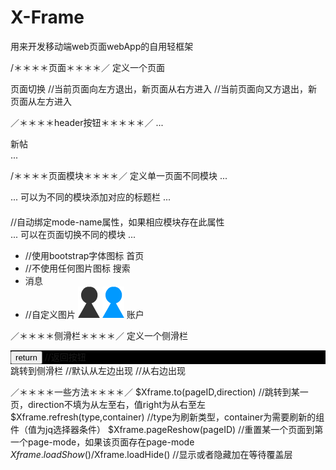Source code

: # X-Frame
用来开发移动端web页面webApp的自用轻框架

/＊＊＊＊页面＊＊＊＊／
定义一个页面
<div data-role="page" id="pageID">
  <div data-role="header"></div>
  <div data-role="content:></div>
  <div data-role="footer"></div>
</div>
页面切换
<element data-role="page-lead" data-target="pageID"></element>  //当前页面向左方退出，新页面从右方进入
<element data-role="page-lead" data-target="pageID" data-direction="reverse"></element>  //当前页面向又方退出，新页面从左方进入

／＊＊＊＊header按钮＊＊＊＊＊／
...
<div data-role="mode-head" data-target="pm1">
	<div class="btn-head-left" data-role="slide-lead" data-target="userSlide" >
		<span class="glyphicon glyphicon-th-list"></span>
	</div>
	<div class="btn-head-right" data-role="page-lead" data-target="pageEdit" data-direction="right">
		<span class="glyphicon glyphicon-file"></span>
		<label>新帖</label>
	</div>
</div>
...

/＊＊＊＊页面模块＊＊＊＊／
定义单一页面不同模块
...
<div data-role="content>
  <div data-role="page-mode" mode="modeNameX" mode-name="modeX"></div>
  <div data-role="page-mode" mode="modeNameY"></div>
  <div data-role="page-mode" mode="modeNameZ"></div>
</div>
...
可以为不同的模块添加对应的标题栏
...
<div data-role="header">
  <h4></h4>     //自动绑定mode-name属性，如果相应模块存在此属性
  <div data-role="mode-head" data-target="modeNameX"></div>
  <div data-role="mode-head" data-target="modeNameX"></div>
  <div data-role="mode-head" data-target="modeNameX"></div>
</div>
...
可以在页面切换不同的模块
...
<div data-role="footer">
	<ul data-role="nav">
		<li mode-target="modeNameX" class="active">
			<span class="glyphicon glyphicon-home"></span>  //使用bootstrap字体图标
			<label>首页</label>
		</li>
		<li data-role="page-lead" data-target="pageSearch">
			//不使用任何图片图标
			<label>搜索</label>
		</li>
		<li mode-target="modeNameY">
			<span class="glyphicon glyphicon-comment"></span>
			<label>消息</label>
		</li>
		<li mode-target="modeNameZ">
			<span>  //自定义图片
				<img src="img/user-normal.png" class="normal"/>
				<img src="img/user-checked.png" class="checked"/>
			</span>
			<label>账户</label>
		</li>
	</ul>
</div>

／＊＊＊＊侧滑栏＊＊＊＊／
定义一个侧滑栏
<div data-role="slideBar" data-slideBar="slideID" style="background-color: black;">
	<button data-role="slide-back" class="btn btn-primary btn-block">return</button>   //返回按钮
</div>
跳转到侧滑栏
<element data-role="slide-lead" data-target="slideID" ></element>  //默认从左边出现
<element data-role="slide-lead" data-target="slideID" data-direction="right"></element>  //从右边出现

／＊＊＊＊一些方法＊＊＊＊／
$Xframe.to(pageID,direction)  //跳转到某一页，direction不填为从左至右，值right为从右至左
$Xframe.refresh(type,container)  //type为刷新类型，container为需要刷新的组件（值为jq选择器条件）
$Xframe.pageReshow(pageID)   //重置某一个页面到第一个page-mode，如果该页面存在page-mode
$Xframe.loadShow()/$Xframe.loadHide()   //显示或者隐藏加在等待覆盖层

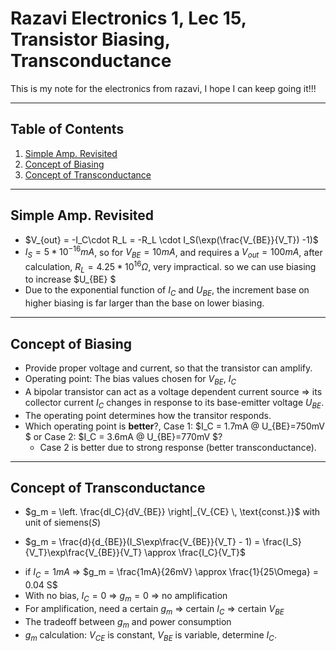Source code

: # Razavi Electronics 1, Lec 15, Transistor Biasing, Transconductance

This is my note for the electronics from razavi, I hope I can keep going it!!!

---

## Table of Contents

1. [Simple Amp. Revisited](#simple-amp-revisited)
2. [Concept of Biasing](#concept-of-biasing)
3. [Concept of Transconductance](#concept-of-transconductance)




---
## Simple Amp. Revisited
+ $V_{out} = -I_C\cdot R_L = -R_L \cdot I_S(\exp(\frac{V_{BE}}{V_T}) -1)$
+ $I_S = 5 * 10^{-16} mA$, so for $V_{BE} = 10mA$, and requires a $V_{out} = 100mA$, after calculation,  $R_L = 4.25 * 10^{16}\Omega$, very impractical. so we can use biasing to increase $U_{BE} $
+ Due to the exponential function of $I_C$ and $U_{BE}$, the increment base on higher biasing is far larger than the base on lower biasing.
---
## Concept of Biasing
+ Provide proper voltage and current, so that the transistor can amplify.
+ Operating point: The bias values chosen for $V_{BE}$, $I_C$
+ A bipolar transistor can act as a voltage dependent current source => its collector current $I_C$ changes in response to its base-emitter voltage $U_{BE}$.
+ The operating point determines how the transitor responds.
+ Which operating point is **better**?, Case 1: $I_C = 1.7mA @ U_{BE}=750mV $ or Case 2: $I_C = 3.6mA @ U_{BE}=770mV $?
    + Case 2 is better due to strong response (better transconductance).


---
## Concept of Transconductance
+ $g_m = \left. \frac{dI_C}{dV_{BE}} \right|_{V_{CE} \, \text{const.}}$ with unit of siemens($S$)
* $g_m = \frac{d}{d_{BE}}(I_S\exp\frac{V_{BE}}{V_T} - 1) = \frac{I_S}{V_T}\exp\frac{V_{BE}}{V_T} \approx \frac{I_C}{V_T}$ 
+ if $I_C = 1 mA$ => $g_m = \frac{1mA}{26mV} \approx \frac{1}{25\Omega} = 0.04 S$
+ With no bias, $I_C = 0$ => $g_m = 0$ => no amplification
+ For amplification, need a certain $g_m$ => certain $I_C$ => certain $V_{BE}$
+ The tradeoff between $g_m$ and power consumption
+ $g_m$ calculation: $V_{CE}$ is constant, $V_{BE}$ is variable, determine $I_C$.
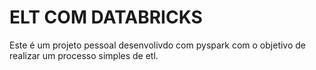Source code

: # ELT COM DATABRICKS
 Este é um projeto pessoal desenvolivdo com pyspark com o objetivo de realizar um processo simples de etl.
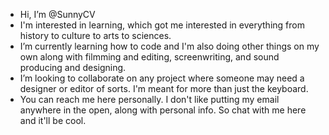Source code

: - Hi, I’m @SunnyCV
- I'm interested in learning, which got me interested in everything from history to culture to arts to sciences.
- I’m currently learning how to code and I'm also doing other things on my own along with filmming and editing, screenwriting, and sound producing and designing.
- I’m looking to collaborate on any project where someone may need a designer or editor of sorts. I'm meant for more than just the keyboard.
- You can reach me here personally. I don't like putting my email anywhere in the open, along with personal info. So chat with me here and it'll be cool.

<!---
SunnyCV/SunnyCV is a ✨ special ✨ repository because its `README.md` (this file) appears on your GitHub profile.
You can click the Preview link to take a look at your changes.
--->
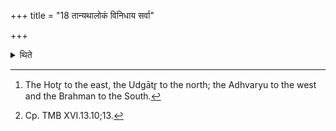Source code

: +++
title = "18 तान्यथालोकं विनिधाय सर्वा"

+++

<details><summary>थिते</summary>

18. After the priests have been placed in accordance with their places,[^1] the Soma-heralds on four horse-chariots with skin bags filled with milk, run all the directions.[^2]  

[^1]: The Hotr̥ to the east, the Udgātr̥ to the north; the Adhvaryu to the west and the Brahman to the South.  

[^2]: Cp. TMB XVI.13.10;13.  
</details>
###
No picture belongs in the copy. Print every entry above exactly as it stands.

Source code

: # X-Frame
用来开发移动端web页面webApp的自用轻框架

/＊＊＊＊页面＊＊＊＊／
定义一个页面
<div data-role="page" id="pageID">
  <div data-role="header"></div>
  <div data-role="content:></div>
  <div data-role="footer"></div>
</div>
页面切换
<element data-role="page-lead" data-target="pageID"></element>  //当前页面向左方退出，新页面从右方进入
<element data-role="page-lead" data-target="pageID" data-direction="reverse"></element>  //当前页面向又方退出，新页面从左方进入

／＊＊＊＊header按钮＊＊＊＊＊／
...
<div data-role="mode-head" data-target="pm1">
	<div class="btn-head-left" data-role="slide-lead" data-target="userSlide" >
		<span class="glyphicon glyphicon-th-list"></span>
	</div>
	<div class="btn-head-right" data-role="page-lead" data-target="pageEdit" data-direction="right">
		<span class="glyphicon glyphicon-file"></span>
		<label>新帖</label>
	</div>
</div>
...

/＊＊＊＊页面模块＊＊＊＊／
定义单一页面不同模块
...
<div data-role="content>
  <div data-role="page-mode" mode="modeNameX" mode-name="modeX"></div>
  <div data-role="page-mode" mode="modeNameY"></div>
  <div data-role="page-mode" mode="modeNameZ"></div>
</div>
...
可以为不同的模块添加对应的标题栏
...
<div data-role="header">
  <h4></h4>     //自动绑定mode-name属性，如果相应模块存在此属性
  <div data-role="mode-head" data-target="modeNameX"></div>
  <div data-role="mode-head" data-target="modeNameX"></div>
  <div data-role="mode-head" data-target="modeNameX"></div>
</div>
...
可以在页面切换不同的模块
...
<div data-role="footer">
	<ul data-role="nav">
		<li mode-target="modeNameX" class="active">
			<span class="glyphicon glyphicon-home"></span>  //使用bootstrap字体图标
			<label>首页</label>
		</li>
		<li data-role="page-lead" data-target="pageSearch">
			//不使用任何图片图标
			<label>搜索</label>
		</li>
		<li mode-target="modeNameY">
			<span class="glyphicon glyphicon-comment"></span>
			<label>消息</label>
		</li>
		<li mode-target="modeNameZ">
			<span>  //自定义图片
				<img src="img/user-normal.png" class="normal"/>
				<img src="img/user-checked.png" class="checked"/>
			</span>
			<label>账户</label>
		</li>
	</ul>
</div>

／＊＊＊＊侧滑栏＊＊＊＊／
定义一个侧滑栏
<div data-role="slideBar" data-slideBar="slideID" style="background-color: black;">
	<button data-role="slide-back" class="btn btn-primary btn-block">return</button>   //返回按钮
</div>
跳转到侧滑栏
<element data-role="slide-lead" data-target="slideID" ></element>  //默认从左边出现
<element data-role="slide-lead" data-target="slideID" data-direction="right"></element>  //从右边出现

／＊＊＊＊一些方法＊＊＊＊／
$Xframe.to(pageID,direction)  //跳转到某一页，direction不填为从左至右，值right为从右至左
$Xframe.refresh(type,container)  //type为刷新类型，container为需要刷新的组件（值为jq选择器条件）
$Xframe.pageReshow(pageID)   //重置某一个页面到第一个page-mode，如果该页面存在page-mode
$Xframe.loadShow()/$Xframe.loadHide()   //显示或者隐藏加在等待覆盖层

Source code

: # Razavi Electronics 1, Lec 15, Transistor Biasing, Transconductance

This is my note for the electronics from razavi, I hope I can keep going it!!!

---

## Table of Contents

1. [Simple Amp. Revisited](#simple-amp-revisited)
2. [Concept of Biasing](#concept-of-biasing)
3. [Concept of Transconductance](#concept-of-transconductance)




---
## Simple Amp. Revisited
+ $V_{out} = -I_C\cdot R_L = -R_L \cdot I_S(\exp(\frac{V_{BE}}{V_T}) -1)$
+ $I_S = 5 * 10^{-16} mA$, so for $V_{BE} = 10mA$, and requires a $V_{out} = 100mA$, after calculation,  $R_L = 4.25 * 10^{16}\Omega$, very impractical. so we can use biasing to increase $U_{BE} $
+ Due to the exponential function of $I_C$ and $U_{BE}$, the increment base on higher biasing is far larger than the base on lower biasing.
---
## Concept of Biasing
+ Provide proper voltage and current, so that the transistor can amplify.
+ Operating point: The bias values chosen for $V_{BE}$, $I_C$
+ A bipolar transistor can act as a voltage dependent current source => its collector current $I_C$ changes in response to its base-emitter voltage $U_{BE}$.
+ The operating point determines how the transitor responds.
+ Which operating point is **better**?, Case 1: $I_C = 1.7mA @ U_{BE}=750mV $ or Case 2: $I_C = 3.6mA @ U_{BE}=770mV $?
    + Case 2 is better due to strong response (better transconductance).


---
## Concept of Transconductance
+ $g_m = \left. \frac{dI_C}{dV_{BE}} \right|_{V_{CE} \, \text{const.}}$ with unit of siemens($S$)
* $g_m = \frac{d}{d_{BE}}(I_S\exp\frac{V_{BE}}{V_T} - 1) = \frac{I_S}{V_T}\exp\frac{V_{BE}}{V_T} \approx \frac{I_C}{V_T}$ 
+ if $I_C = 1 mA$ => $g_m = \frac{1mA}{26mV} \approx \frac{1}{25\Omega} = 0.04 S$
+ With no bias, $I_C = 0$ => $g_m = 0$ => no amplification
+ For amplification, need a certain $g_m$ => certain $I_C$ => certain $V_{BE}$
+ The tradeoff between $g_m$ and power consumption
+ $g_m$ calculation: $V_{CE}$ is constant, $V_{BE}$ is variable, determine $I_C$.
Source code

: # ELT COM DATABRICKS
 Este é um projeto pessoal desenvolivdo com pyspark com o objetivo de realizar um processo simples de etl.
Source code

: - Hi, I’m @SunnyCV
- I'm interested in learning, which got me interested in everything from history to culture to arts to sciences.
- I’m currently learning how to code and I'm also doing other things on my own along with filmming and editing, screenwriting, and sound producing and designing.
- I’m looking to collaborate on any project where someone may need a designer or editor of sorts. I'm meant for more than just the keyboard.
- You can reach me here personally. I don't like putting my email anywhere in the open, along with personal info. So chat with me here and it'll be cool.

<!---
SunnyCV/SunnyCV is a ✨ special ✨ repository because its `README.md` (this file) appears on your GitHub profile.
You can click the Preview link to take a look at your changes.
--->
Source code

: +++
title = "18 तान्यथालोकं विनिधाय सर्वा"

+++

<details><summary>थिते</summary>

18. After the priests have been placed in accordance with their places,[^1] the Soma-heralds on four horse-chariots with skin bags filled with milk, run all the directions.[^2]  

[^1]: The Hotr̥ to the east, the Udgātr̥ to the north; the Adhvaryu to the west and the Brahman to the South.  

[^2]: Cp. TMB XVI.13.10;13.  
</details>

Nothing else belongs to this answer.